La política económica, política de casino

La política económica nació en un casino europeo al fin de la Edad Media, en esa edad de tráfico, cultivo y protección del azar cargado de los dones de la oferta, los pedidos de la demanda, las ruletas de la era. 

La fortuna misma no encontró nunca otra mejor guarida que la política de casino.

Bajo la concepción de la ciencia de entonces, la economía se agotaba en el oro y sus representantes.  Y en su nombre se crearon ruletas para pobres y ruletas para ricos, rifas especiales y baratas destinadas a los serviles, un montón de suertes menores para que cupieran en las suertes mayores, una competencia de desgracias y jugadas para los de arriba y los de abajo, quinielas, loterías, postas, tómbolas, varios.  Fue la magia de la miseria que recreaba la prestidigitación y la maldición.  La política distribuye la fe en el milagro, remedio para todos los males, estigmas de tamaños diversos y una petición infinita porque se privatice el cielo, que es grande y alcanza para todos.

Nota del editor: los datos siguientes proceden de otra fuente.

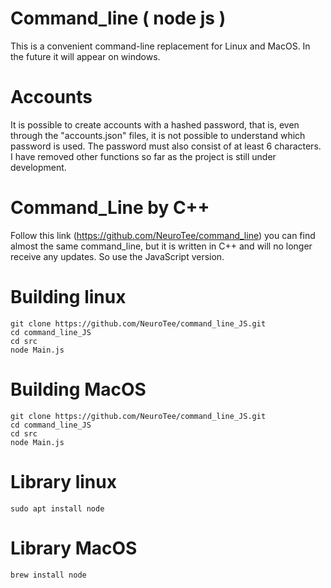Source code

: # Command_line ( node js )
This is a convenient command-line replacement for Linux and MacOS. In the future it will appear on windows.


# Accounts
It is possible to create accounts with a hashed password, that is, even through the "accounts.json" files, it is not possible to understand which password is used. The password must also consist of at least 6 characters. I have removed other functions so far as the project is still under development.

# Command_Line by C++
Follow this link (https://github.com/NeuroTee/command_line) you can find almost the same command_line, but it is written in C++ and will no longer receive any updates. So use the JavaScript version.


# Building linux

```
git clone https://github.com/NeuroTee/command_line_JS.git
cd command_line_JS
cd src
node Main.js
```

# Building MacOS

```
git clone https://github.com/NeuroTee/command_line_JS.git
cd command_line_JS
cd src
node Main.js
```

# Library linux

```
sudo apt install node
```

# Library MacOS

```
brew install node
```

Jamás rey ni señor ni cortesano alguno ofreció la política de ajustes que como monarca o gobierno adoptó siempre.  Y no porque fuese adversa a los siervos de la gleba, los mas pobres de entonces, sino que los ajustes encerraban la incertidumbre de la gigantesca ruleta de un croupier de casino que ofrece gangas, asignaciones, contratos, hasta que exclama: Rien ne va plus ! …  Y la bolita gira conteniendo y ofreciendo el destino hasta caer noir  o a veces rouge,  otras impair  o pair,  también casillas o paño o simplemente tablero y frecuentemente, plato; a cada rato, un pleno para alguien.  En fin, no hay número en que la bolita no resbale y se detenga.

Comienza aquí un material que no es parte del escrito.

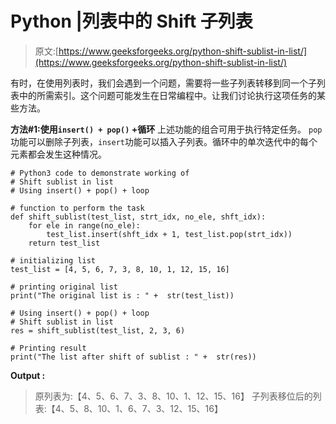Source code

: # Python |列表中的 Shift 子列表

> 原文:[https://www.geeksforgeeks.org/python-shift-sublist-in-list/](https://www.geeksforgeeks.org/python-shift-sublist-in-list/)

有时，在使用列表时，我们会遇到一个问题，需要将一些子列表转移到同一个子列表中的所需索引。这个问题可能发生在日常编程中。让我们讨论执行这项任务的某些方法。

**方法#1:使用`insert() + pop()` +循环**
上述功能的组合可用于执行特定任务。 `pop`功能可以删除子列表，`insert`功能可以插入子列表。循环中的单次迭代中的每个元素都会发生这种情况。

```
# Python3 code to demonstrate working of
# Shift sublist in list
# Using insert() + pop() + loop

# function to perform the task 
def shift_sublist(test_list, strt_idx, no_ele, shft_idx):
    for ele in range(no_ele):
        test_list.insert(shft_idx + 1, test_list.pop(strt_idx))
    return test_list

# initializing list
test_list = [4, 5, 6, 7, 3, 8, 10, 1, 12, 15, 16]

# printing original list
print("The original list is : " +  str(test_list))

# Using insert() + pop() + loop
# Shift sublist in list
res = shift_sublist(test_list, 2, 3, 6)

# Printing result
print("The list after shift of sublist : " +  str(res))
```

**Output :**

> 原列表为:【4、5、6、7、3、8、10、1、12、15、16】
> 子列表移位后的列表:【4、5、8、10、1、6、7、3、12、15、16】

Al fin ! -Banca gana,  la frase duele…

Y cuando la banca  pierde, cierta inocultable alegría recorre la piel de los perdedores de siempre.   Un día, un ganador arrebatado obliga a detener las apuestas.  Lo ha ganado todo.  La banca  quiebra y el reciente afortunado recibe de la ruleta hasta sus pertrechos: la rueda y la bola que rula.  Llegó el momento, perdió el mezquino y antiguo dueño.

Nadie sabe que el nuevo es el mismo antiguo.  Solo que esta vez -igual que antaño para que disfruten de su suerte- se disfrazó de otro.  Los beneficios están en las ganancias de casino.  El crupier echa a soñar de día la ruleta y la despierta por la noche a fabricar ilusiones frente al espejo.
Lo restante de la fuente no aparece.